Abstract
Citation: Chauvel L. (2020) The Western Middle Classes under Stress: Welfare State Retrenchments, Globalization, and Declining Returns to Education. Mir Rossii, vol. 29, no 4,pp. 85–111. DOI: 10.17323/1811-038X-2020-29-4-85-111
 Following the work of Pierre Bourdieu and Gustav Schmoller before him, the multipolarity of the middle classes between higher and lower, and between cultural and economic capitalsis well acknowledged. This old vision is useful to understand the “middle classes adrift” of the last 20 years in France and Continental Europe.

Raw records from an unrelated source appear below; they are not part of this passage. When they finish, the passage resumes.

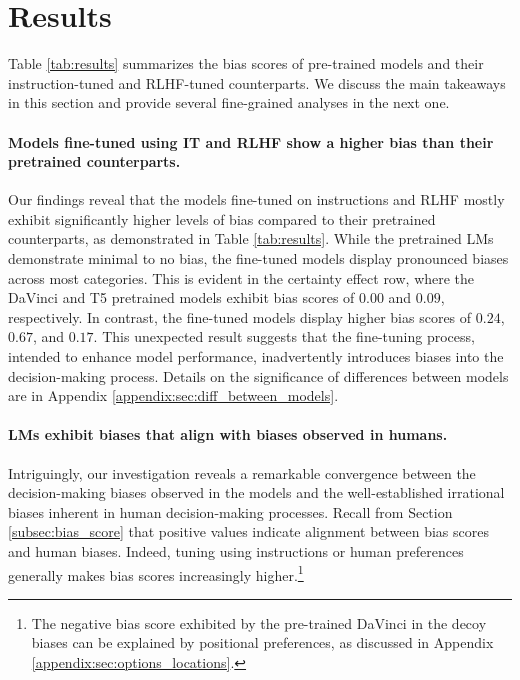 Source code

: \section{Results} 
 Table \ref{tab:results} summarizes the bias scores of pre-trained models and their instruction-tuned and RLHF-tuned counterparts.
 We discuss the main takeaways in this section and provide several fine-grained analyses in the next one. 

\paragraph{Models fine-tuned using IT and RLHF show a higher bias than their pretrained counterparts.}
Our findings reveal that the models fine-tuned on instructions and RLHF mostly exhibit significantly higher levels of bias compared to their pretrained counterparts, as demonstrated in Table \ref{tab:results}.
While the pretrained LMs demonstrate minimal to no bias, the fine-tuned models display pronounced biases across most categories.
This is evident in the certainty effect row, where the DaVinci and T5 pretrained models exhibit bias scores of $0.00$ and $0.09$, respectively.
In contrast, the fine-tuned models display higher bias scores of $0.24$, $0.67$, and $0.17$.
This unexpected result suggests that the fine-tuning process, intended to enhance model performance, inadvertently introduces biases into the decision-making process.
Details on the significance of differences between models are in Appendix \ref{appendix:sec:diff_between_models}.




\paragraph{LMs exhibit biases that align with biases observed in humans.}

Intriguingly, our investigation reveals a remarkable convergence between the decision-making biases observed in the models and the well-established irrational biases inherent in human decision-making processes.
Recall from Section \ref{subsec:bias_score} that positive values indicate alignment between bias scores and human biases. 
Indeed, tuning using instructions or human preferences generally makes bias scores increasingly higher.\footnote{The negative bias score exhibited by the pre-trained DaVinci in the decoy biases can be explained by positional preferences, as discussed in Appendix \ref{appendix:sec:options_locations}.}

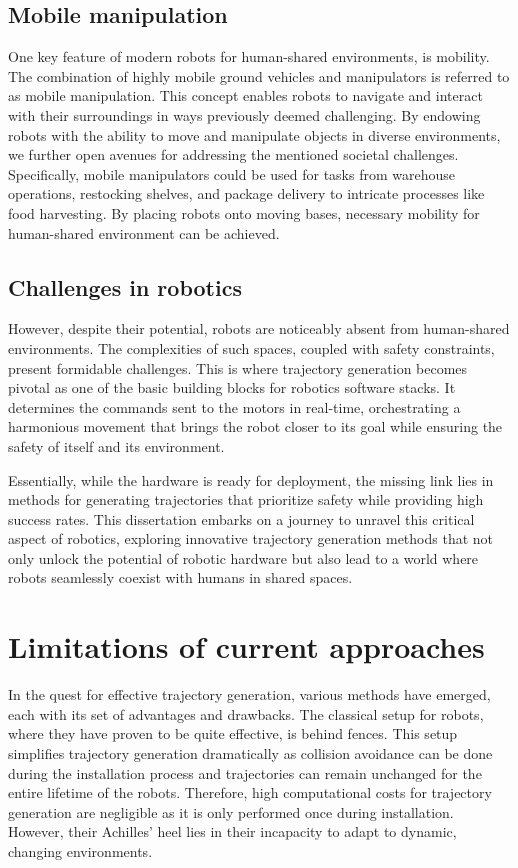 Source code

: \subsection{Mobile manipulation}

One key feature of modern robots for human-shared
environments, is mobility. The combination of highly mobile
ground vehicles and manipulators is referred to as mobile
manipulation. This concept enables robots to navigate and
interact with their surroundings in ways previously deemed
challenging. By endowing robots with the ability to move and
manipulate objects in diverse environments, we further open
avenues for addressing the mentioned societal challenges.
Specifically, mobile manipulators could be used for tasks
from warehouse operations, restocking shelves, and package
delivery to intricate processes like food harvesting.
By placing robots onto moving bases, necessary mobility for
human-shared environment can be achieved.

\subsection{Challenges in robotics}

However, despite their potential, robots are noticeably
absent from human-shared environments. The complexities of
such spaces, coupled with safety constraints, present
formidable challenges. This is where trajectory generation
becomes pivotal as one of the basic building blocks for
robotics software stacks. It determines the commands sent to
the motors in real-time, orchestrating a harmonious movement
that brings the robot closer to its goal while ensuring the
safety of itself and its environment.

Essentially, while the hardware is ready for deployment, the
missing link lies in methods for generating trajectories
that prioritize safety while providing high success rates.
This dissertation embarks on a journey to unravel this
critical aspect of robotics, exploring innovative trajectory
generation methods that not only unlock the potential of
robotic hardware but also lead to a world where robots
seamlessly coexist with humans in shared spaces.

\section{Limitations of current approaches}

In the quest for effective trajectory generation, various
methods have emerged, each with its set of advantages and
drawbacks. The classical setup for robots, where they have
proven to be quite effective, is behind fences. This setup
simplifies trajectory generation dramatically as collision
avoidance can be done during the installation process and
trajectories can remain unchanged for the entire lifetime of
the robots. Therefore, high computational costs for
trajectory generation are negligible as it is only performed
once during installation. However, their Achilles' heel lies
in their incapacity to adapt to dynamic, changing
environments.

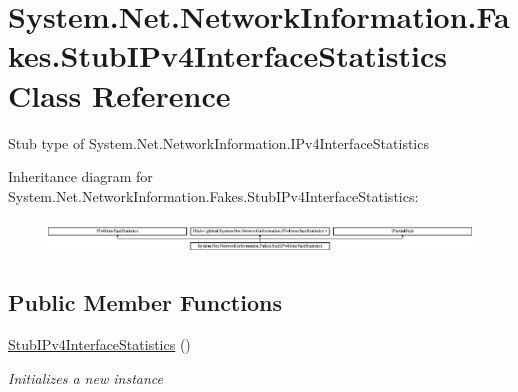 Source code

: \hypertarget{class_system_1_1_net_1_1_network_information_1_1_fakes_1_1_stub_i_pv4_interface_statistics}{\section{System.\-Net.\-Network\-Information.\-Fakes.\-Stub\-I\-Pv4\-Interface\-Statistics Class Reference}
\label{class_system_1_1_net_1_1_network_information_1_1_fakes_1_1_stub_i_pv4_interface_statistics}
}


Stub type of System.\-Net.\-Network\-Information.\-I\-Pv4\-Interface\-Statistics 


Inheritance diagram for System.\-Net.\-Network\-Information.\-Fakes.\-Stub\-I\-Pv4\-Interface\-Statistics\-:\begin{figure}[H]
\begin{center}
\leavevmode
\includegraphics[height=0.903955cm]{class_system_1_1_net_1_1_network_information_1_1_fakes_1_1_stub_i_pv4_interface_statistics}
\end{center}
\end{figure}
\subsection*{Public Member Functions}
\begin{DoxyCompactItemize}
\item 
\hyperlink{class_system_1_1_net_1_1_network_information_1_1_fakes_1_1_stub_i_pv4_interface_statistics_a78bb3b9a159f80dfafc180300b814025}{Stub\-I\-Pv4\-Interface\-Statistics} ()
\begin{DoxyCompactList}\small\item\em Initializes a new instance\end{DoxyCompactList}\end{DoxyCompactItemize}
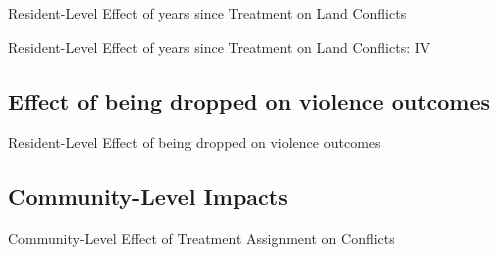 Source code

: \documentclass[10pt]{article}
\begin{document}
\begin{landscape}
\begin{table}[H]
\caption{Resident-Level Effect of years since Treatment on Land Conflicts}
\begin{center}
\begin{adjustbox}{max height = .6\textheight}

\end{adjustbox}
\end{center}
\end{table}

\begin{table}[H]
\caption{Resident-Level Effect of years since Treatment on Land Conflicts: IV}
\begin{center}
\begin{adjustbox}{max width = \textwidth}

\end{adjustbox}
\end{center}
\end{table}
\end{landscape}


\subsection{Effect of being dropped on violence outcomes}
\begin{table}[H]
\caption{Resident-Level Effect of being dropped on violence outcomes}
\begin{center}
\begin{adjustbox}{max width = \textwidth}

\end{adjustbox}
\end{center}
\end{table}

\clearpage

\subsection{Community-Level Impacts}

\begin{table}[H]
\caption{Community-Level Effect of Treatment Assignment on Conflicts}
\begin{center}
\begin{adjustbox}{max width = \textwidth}

\end{adjustbox}
\end{center}
\end{table}
\end{document}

The expansion of the “new wage earner middle class” of the 1960s to 1990s is now an old dream of the welfare state expansion of Western societies, and the European social structure now faces a trend of repatrimonialization”, meaning a U-turn towards a decline in the value of mid-qualified work and an expansion of the return to the inheritance of family assets. This paper addresses three main points. First, a new description of repatrimonialization is useful in the specific European context of middle-class societies. We need a redefinition of the system of middle classes (plural) in the context of the construction and decline of strong welfare states. Second, there are three ruptures in the social trends of the ‘wage earner society’ of the 1960s to 1990s. In this period, economic growth, social homogenization and social protection were major contextual elements of the expansion of ‘the new middle class,’ based on educationalmeritocracy, the valorization of credentialed skills, and the expansion of the average wage compared to housing and capital assets (‘depatrimonialization’). After the 1990s, the rupture and reversal of these trends, with ‘stagnation’, ‘new inequalities’ and ‘social uncertainty’ as new trends, generated a backlash in the “middle class society”. Third, I analyze the demographic and social consequences of these new trends in terms of the shrinking of the middle classes in a context where the inheritance of assets and resources changed the previous equilibrium. Finally, I highlight the importance of addressing the problem of social stability when large strata of the middle class have less interest in the maintenance of the social order.